Morgan Stanley, the No. 2 US investment bank, reported a US$9.4 billion writedown from bad bets on mortgage-related debt, leading it to take a US$5 billion infusion from an arm of the Chinese government.
The writedown, nearly triple what Morgan Stanley warned of last month, pushed the investment house to the first quarterly loss in its 73-year history. Chairman and chief executive John Mack accepted blame on Wednesday for the fiscal fourth-quarter loss and said he would forego his annual bonus, which last year topped US$40 million.
Morgan Stanley becomes the latest on Wall Street to be punished by the unfolding credit crisis -- and to be forced to reach out to a foreign government to secure a major investment to shore up its books. Major global banks have lost US$100 billion in the past six months alone.
"The results are embarrassing for me and our firm," Mack said on a conference call with analysts. "Ultimately, accountability for our results rests with me."
Mack aggressively expanded Morgan Stanley in the past year into the home loan industry and trading in securities that support it. That strategy backfired and Mack pinned the disappointing results on "isolated losses by a small trading team in part of the firm" whose members were fired.

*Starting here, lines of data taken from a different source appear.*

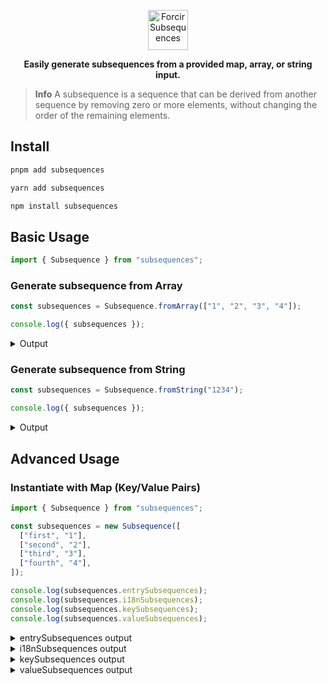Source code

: <p align="center"></p>
<div align="center">
    <picture>
        <source media="(prefers-color-scheme: dark)" srcset="https://cdn.forcir.com/oss//subsequences/assets/images/logos/dark.png?1" height="64">
        <img alt="Forcir Subsequences" src="https://cdn.forcir.com/oss//subsequences/assets/images/logos/light.png?1" height="64">
    </picture>
</div>
<p align="center"><strong>Easily generate subsequences from a provided map, array, or string input.</strong></p>
<p align="center"></p>

> **Info**
> A subsequence is a sequence that can be derived from another sequence by removing zero or more elements, without changing the order of the remaining elements.

## Install

```bash
pnpm add subsequences
```

```bash
yarn add subsequences
```

```bash
npm install subsequences
```

## Basic Usage

```ts
import { Subsequence } from "subsequences";
```

### Generate subsequence from Array

```ts
const subsequences = Subsequence.fromArray(["1", "2", "3", "4"]);

console.log({ subsequences });
```

<details><summary>Output</summary>

```json
{
  "subsequences": [
    ["1", "2", "3", "4"],
    ["1", "2", "3"],
    ["1", "2", "4"],
    ["1", "2"],
    ["1", "3", "4"],
    ["1", "3"],
    ["1", "4"],
    ["1"],
    ["2", "3", "4"],
    ["2", "3"],
    ["2", "4"],
    ["2"],
    ["3", "4"],
    ["3"],
    ["4"]
  ]
}
```

</details>

### Generate subsequence from String

```ts
const subsequences = Subsequence.fromString("1234");

console.log({ subsequences });
```

<details><summary>Output</summary>

```json
{
  "subsequences": [
    ["1", "2", "3", "4"],
    ["1", "2", "3"],
    ["1", "2", "4"],
    ["1", "2"],
    ["1", "3", "4"],
    ["1", "3"],
    ["1", "4"],
    ["1"],
    ["2", "3", "4"],
    ["2", "3"],
    ["2", "4"],
    ["2"],
    ["3", "4"],
    ["3"],
    ["4"]
  ]
}
```

</details>

## Advanced Usage

### Instantiate with Map (Key/Value Pairs)

```ts
import { Subsequence } from "subsequences";

const subsequences = new Subsequence([
  ["first", "1"],
  ["second", "2"],
  ["third", "3"],
  ["fourth", "4"],
]);

console.log(subsequences.entrySubsequences);
console.log(subsequences.i18nSubsequences);
console.log(subsequences.keySubsequences);
console.log(subsequences.valueSubsequences);
```

<details><summary>entrySubsequences output</summary>

```json
[
  ["first_1", "second_2", "third_3", "fourth_4"],
  ["first_1", "second_2", "third_3"],
  ["first_1", "second_2", "fourth_4"],
  ["first_1", "second_2"],
  ["first_1", "third_3", "fourth_4"],
  ["first_1", "third_3"],
  ["first_1", "fourth_4"],
  ["first_1"],
  ["second_2", "third_3", "fourth_4"],
  ["second_2", "third_3"],
  ["second_2", "fourth_4"],
  ["second_2"],
  ["third_3", "fourth_4"],
  ["third_3"],
  ["fourth_4"]
]
```

</details>

<details><summary>i18nSubsequences output</summary>

```json
[
  {
    "key": "first1_second2_third3_fourth4",
    "values": { "first": "1", "second": "2", "third": "3", "fourth": "4" }
  },
  {
    "key": "first1_second2_third3",
    "values": { "first": "1", "second": "2", "third": "3" }
  },
  {
    "key": "first1_second2_fourth4",
    "values": { "first": "1", "second": "2", "fourth": "4" }
  },
  { "key": "first1_second2", "values": { "first": "1", "second": "2" } },
  {
    "key": "first1_third3_fourth4",
    "values": { "first": "1", "third": "3", "fourth": "4" }
  },
  { "key": "first1_third3", "values": { "first": "1", "third": "3" } },
  { "key": "first1_fourth4", "values": { "first": "1", "fourth": "4" } },
  { "key": "first1", "values": { "first": "1" } },
  {
    "key": "second2_third3_fourth4",
    "values": { "second": "2", "third": "3", "fourth": "4" }
  },
  { "key": "second2_third3", "values": { "second": "2", "third": "3" } },
  { "key": "second2_fourth4", "values": { "second": "2", "fourth": "4" } },
  { "key": "second2", "values": { "second": "2" } },
  { "key": "third3_fourth4", "values": { "third": "3", "fourth": "4" } },
  { "key": "third3", "values": { "third": "3" } },
  { "key": "fourth4", "values": { "fourth": "4" } }
]
```

</details>

<details><summary>keySubsequences output</summary>

```json
[
  ["first", "second", "third", "fourth"],
  ["first", "second", "third"],
  ["first", "second", "fourth"],
  ["first", "second"],
  ["first", "third", "fourth"],
  ["first", "third"],
  ["first", "fourth"],
  ["first"],
  ["second", "third", "fourth"],
  ["second", "third"],
  ["second", "fourth"],
  ["second"],
  ["third", "fourth"],
  ["third"],
  ["fourth"]
]
```

</details>

<details><summary>valueSubsequences output</summary>

```json
[
  ["1", "2", "3", "4"],
  ["1", "2", "3"],
  ["1", "2", "4"],
  ["1", "2"],
  ["1", "3", "4"],
  ["1", "3"],
  ["1", "4"],
  ["1"],
  ["2", "3", "4"],
  ["2", "3"],
  ["2", "4"],
  ["2"],
  ["3", "4"],
  ["3"],
  ["4"]
]
```

</details>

Similarly large writedowns have already caused the ouster of Merrill Lynch and Co chief executive Stan O'Neal and Citigroup Inc chief executive Charles Prince. Last month, Morgan Stanley pushed out co-president Zoe Cruz in a broader shakeup of its top ranks.
The writedowns also caused a number of global banks to seek capital from sovereign wealth funds, such as China Investment Corp's investment in Morgan Stanley. China's government-controlled investment vehicle will hold no more than 9.9 percent of the investment bank once its investment is converted into common shares in 2010.
Morgan Stanley said it lost US$3.61 billion, or US$3.61 per share, in the fourth quarter, compared to a profit of US$2.27 billion, or US$1.44 per share, a year earlier. The investment house reported negative net revenue of US$450 million because of the writedowns, compared to revenue of US$7.75 billion a year ago.
Results broadly missed Wall Street projections for a loss of US$0.39 per share on revenue of US$4.23 billion, analysts polled by Thomson Financial said.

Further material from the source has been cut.